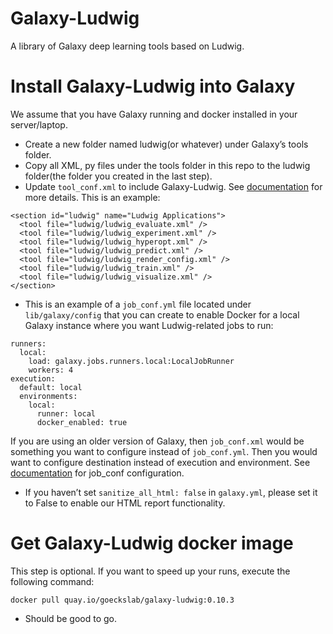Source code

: # Galaxy-Ludwig
A library of Galaxy deep learning tools based on Ludwig.

# Install Galaxy-Ludwig into Galaxy
We assume that you have Galaxy running and docker installed in your server/laptop. 
* Create a new folder named ludwig(or whatever) under Galaxy’s tools folder.
* Copy all XML, py files under the tools folder in this repo to the ludwig folder(the folder you created in the last step).
* Update `tool_conf.xml` to include Galaxy-Ludwig. See [documentation](https://docs.galaxyproject.org/en/master/admin/tool_panel.html) for more details. This is an example:
```
<section id="ludwig" name="Ludwig Applications">
  <tool file="ludwig/ludwig_evaluate.xml" />
  <tool file="ludwig/ludwig_experiment.xml" />
  <tool file="ludwig/ludwig_hyperopt.xml" />
  <tool file="ludwig/ludwig_predict.xml" />
  <tool file="ludwig/ludwig_render_config.xml" />
  <tool file="ludwig/ludwig_train.xml" />
  <tool file="ludwig/ludwig_visualize.xml" />
</section>
```

* This is an example of a `job_conf.yml` file located under `lib/galaxy/config` that you can create to enable Docker for a local Galaxy instance where you want Ludwig-related jobs to run:
```
runners:
  local:
    load: galaxy.jobs.runners.local:LocalJobRunner
    workers: 4
execution:
  default: local
  environments:
    local:
      runner: local
      docker_enabled: true
```
If you are using an older version of Galaxy, then `job_conf.xml` would be something you want to configure instead of `job_conf.yml`. Then you would want to configure destination instead of execution and environment. 
See [documentation](https://docs.galaxyproject.org/en/master/admin/jobs.html#running-jobs-in-containers) for job_conf configuration. 
* If you haven’t set `sanitize_all_html: false` in `galaxy.yml`, please set it to False to enable our HTML report functionality.

# Get Galaxy-Ludwig docker image

This step is optional.
If you want to speed up your runs, execute the following command:
```
docker pull quay.io/goeckslab/galaxy-ludwig:0.10.3
```

* Should be good to go. 
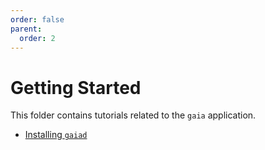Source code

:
 ```yaml
---
order: false
parent:
  order: 2
---
```


# Getting Started

This folder contains tutorials related to the `gaia` application.

- [Installing `gaiad`](./installation.md)
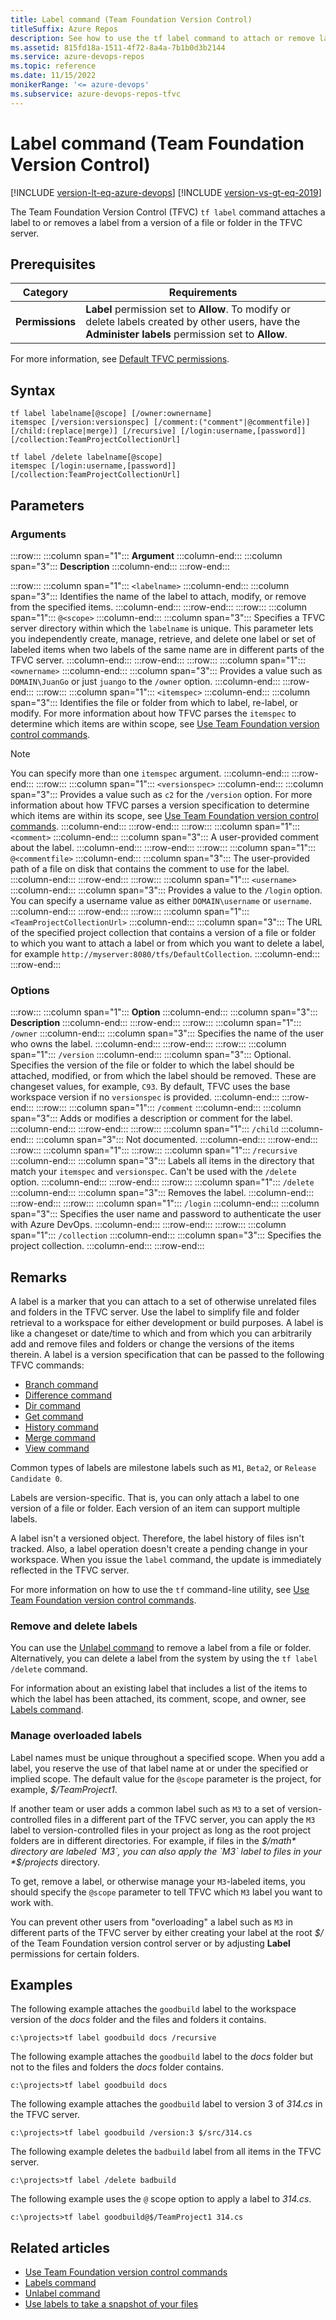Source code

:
 ```yaml
---
title: Label command (Team Foundation Version Control)
titleSuffix: Azure Repos
description: See how to use the tf label command to attach or remove labels from files or folders in Team Foundation Version Control (TFVC).
ms.assetid: 815fd18a-1511-4f72-8a4a-7b1b0d3b2144
ms.service: azure-devops-repos
ms.topic: reference
ms.date: 11/15/2022
monikerRange: '<= azure-devops'
ms.subservice: azure-devops-repos-tfvc
---
```



# Label command (Team Foundation Version Control)

[!INCLUDE [version-lt-eq-azure-devops](../../includes/version-lt-eq-azure-devops.md)]
[!INCLUDE [version-vs-gt-eq-2019](../../includes/version-vs-gt-eq-2019.md)]

The Team Foundation Version Control (TFVC) `tf label` command attaches a label to or removes a label from a version of a file or folder in the TFVC server.

## Prerequisites

| Category | Requirements |
|--------------|-------------|
|**Permissions**| **Label** permission set to **Allow**. To modify or delete labels created by other users, have the **Administer labels** permission set to **Allow**. |

For more information, see  [Default TFVC permissions](../../organizations/security/default-tfvc-permissions.md).

## Syntax

```
tf label labelname[@scope] [/owner:ownername] 
itemspec [/version:versionspec] [/comment:("comment"|@commentfile)] 
[/child:(replace|merge)] [/recursive] [/login:username,[password]] [/collection:TeamProjectCollectionUrl]	
```

```
tf label /delete labelname[@scope] 
itemspec [/login:username,[password]] [/collection:TeamProjectCollectionUrl]
```

## Parameters

### Arguments

:::row:::
   :::column span="1":::
   **Argument**
   :::column-end:::
   :::column span="3":::
   **Description**
   :::column-end:::
:::row-end:::

:::row:::
   :::column span="1":::
   `<labelname>`
   :::column-end:::
   :::column span="3":::
   Identifies the name of the label to attach, modify, or remove from the specified items.
   :::column-end:::
:::row-end:::
:::row:::
   :::column span="1":::
   `@<scope>`
   :::column-end:::
   :::column span="3":::
   Specifies a TFVC server directory within which the `labelname` is unique. This parameter lets you independently create, manage, retrieve, and delete one label or set of labeled items when two labels of the same name are in different parts of the TFVC server.
   :::column-end:::
:::row-end:::
:::row:::
   :::column span="1":::
   `<ownername>`
   :::column-end:::
   :::column span="3":::
   Provides a value such as `DOMAIN\JuanGo` or just `juango` to the `/owner` option.
   :::column-end:::
:::row-end:::
:::row:::
   :::column span="1":::
   `<itemspec>`
   :::column-end:::
   :::column span="3":::
   Identifies the file or folder from which to label, re-label, or modify. For more information about how TFVC parses the `itemspec` to determine which items are within scope, see [Use Team Foundation version control commands](use-team-foundation-version-control-commands.md).

   > [!Note]  
   > You can specify more than one `itemspec` argument.
   :::column-end:::
:::row-end:::
:::row:::
   :::column span="1":::
   `<versionspec>`
   :::column-end:::
   :::column span="3":::
   Provides a value such as `c2` for the `/version` option. For more information about how TFVC parses a version specification to determine which items are within its scope, see [Use Team Foundation version control commands](use-team-foundation-version-control-commands.md).
   :::column-end:::
:::row-end:::
:::row:::
   :::column span="1":::
   `<comment>`
   :::column-end:::
   :::column span="3":::
   A user-provided comment about the label.
   :::column-end:::
:::row-end:::
:::row:::
   :::column span="1":::
   `@<commentfile>`
   :::column-end:::
   :::column span="3":::
   The user-provided path of a file on disk that contains the comment to use for the label.
   :::column-end:::
:::row-end:::
:::row:::
   :::column span="1":::
   `<username>`
   :::column-end:::
   :::column span="3":::
   Provides a value to the `/login` option. You can specify a username value as either `DOMAIN\username` or `username`.
   :::column-end:::
:::row-end:::
:::row:::
   :::column span="1":::
   `<TeamProjectCollectionUrl>`
   :::column-end:::
   :::column span="3":::
   The URL of the specified project collection that contains a version of a file or folder to which you want to attach a label or from which you want to delete a label, for example `http://myserver:8080/tfs/DefaultCollection`.
   :::column-end:::
:::row-end:::

### Options

:::row:::
   :::column span="1":::
   **Option**
   :::column-end:::
   :::column span="3":::
   **Description**
   :::column-end:::
:::row-end:::
:::row:::
   :::column span="1":::
   `/owner`
   :::column-end:::
   :::column span="3":::
   Specifies the name of the user who owns the label.
   :::column-end:::
:::row-end:::
:::row:::
   :::column span="1":::
   `/version`
   :::column-end:::
   :::column span="3":::
   Optional. Specifies the version of the file or folder to which the label should be attached, modified, or from which the label should be removed. These are changeset values, for example, `C93`. By default, TFVC uses the base workspace version if no `versionspec` is provided.
   :::column-end:::
:::row-end:::
:::row:::
   :::column span="1":::
   `/comment`
   :::column-end:::
   :::column span="3":::
   Adds or modifies a description or comment for the label.
   :::column-end:::
:::row-end:::
:::row:::
   :::column span="1":::
   `/child`
   :::column-end:::
   :::column span="3":::
   Not documented.
   :::column-end:::
:::row-end:::
:::row:::
   :::column span="1":::
:::row:::
   :::column span="1":::
   `/recursive`
   :::column-end:::
   :::column span="3":::
   Labels all items in the directory that match your `itemspec` and `versionspec`. Can't be used with the `/delete` option. 
   :::column-end:::
:::row-end:::
:::row:::
   :::column span="1":::
   `/delete`
   :::column-end:::
   :::column span="3":::
   Removes the label.
   :::column-end:::
:::row-end:::
:::row:::
   :::column span="1":::
   `/login`
   :::column-end:::
   :::column span="3":::
   Specifies the user name and password to authenticate the user with Azure DevOps.
   :::column-end:::
:::row-end:::
:::row:::
   :::column span="1":::
   `/collection`
   :::column-end:::
   :::column span="3":::
   Specifies the project collection.
   :::column-end:::
:::row-end:::

## Remarks
A label is a marker that you can attach to a set of otherwise unrelated files and folders in the TFVC server. Use the label to simplify file and folder retrieval to a workspace for either development or build purposes. A label is like a changeset or date/time to which and from which you can arbitrarily add and remove files and folders or change the versions of the items therein. A label is a version specification that can be passed to the following TFVC commands:

-   [Branch command](branch-command.md)
-   [Difference command](difference-command.md)
-   [Dir command](dir-command.md)
-   [Get command](get-command.md)
-   [History command](history-command.md)
-   [Merge command](merge-command.md)
-   [View command](view-command.md)

Common types of labels are milestone labels such as `M1`, `Beta2`, or `Release Candidate 0`.

Labels are version-specific. That is, you can only attach a label to one version of a file or folder. Each version of an item can support multiple labels.

A label isn't a versioned object. Therefore, the label history of files isn't tracked. Also, a label operation doesn't create a pending change in your workspace. When you issue the `label` command, the update is immediately reflected in the TFVC server.

For more information on how to use the `tf` command-line utility, see [Use Team Foundation version control commands](use-team-foundation-version-control-commands.md).

### Remove and delete labels

You can use the [Unlabel command](unlabel-command.md) to remove a label from a file or folder. Alternatively, you can delete a label from the system by using the `tf label /delete` command.

For information about an existing label that includes a list of the items to which the label has been attached, its comment, scope, and owner, see [Labels command](labels-command.md).

### Manage overloaded labels

Label names must be unique throughout a specified scope. When you add a label, you reserve the use of that label name at or under the specified or implied scope. The default value for the `@scope` parameter is the project, for example, *$/TeamProject1*.

If another team or user adds a common label such as `M3` to a set of version-controlled files in a different part of the TFVC server, you can apply the `M3` label to version-controlled files in your project as long as the root project folders are in different directories. For example, if files in the *$/math* directory are labeled `M3`, you can also apply the `M3` label to files in your *$/projects* directory.

To get, remove a label, or otherwise manage your `M3`-labeled items, you should specify the `@scope` parameter to tell TFVC which `M3` label you want to work with.

You can prevent other users from "overloading" a label such as `M3` in different parts of the TFVC server by either creating your label at the root *$/* of the Team Foundation version control server or by adjusting **Label** permissions for certain folders.

## Examples
The following example attaches the `goodbuild` label to the workspace version of the *docs* folder and the files and folders it contains.

```
c:\projects>tf label goodbuild docs /recursive
```

The following example attaches the `goodbuild` label to the *docs* folder but not to the files and folders the *docs* folder contains.

```
c:\projects>tf label goodbuild docs
```

The following example attaches the `goodbuild` label to version 3 of *314.cs* in the TFVC server.

```
c:\projects>tf label goodbuild /version:3 $/src/314.cs
```

The following example deletes the `badbuild` label from all items in the TFVC server.

```
c:\projects>tf label /delete badbuild
```

The following example uses the `@` scope option to apply a label to *314.cs*.

```
c:\projects>tf label goodbuild@$/TeamProject1 314.cs
```

## Related articles

- [Use Team Foundation version control commands](use-team-foundation-version-control-commands.md)
- [Labels command](labels-command.md)
- [Unlabel command](unlabel-command.md)
- [Use labels to take a snapshot of your files](use-labels-take-snapshot-your-files.md)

-*-*-

Task item —
Set down no line except those from the one with "- [Labels command](labels-command.md)" to the last line of the data, inclusive, each exactly as written.

Response to the task —
- [Labels command](labels-command.md)
- [Unlabel command](unlabel-command.md)
- [Use labels to take a snapshot of your files](use-labels-take-snapshot-your-files.md)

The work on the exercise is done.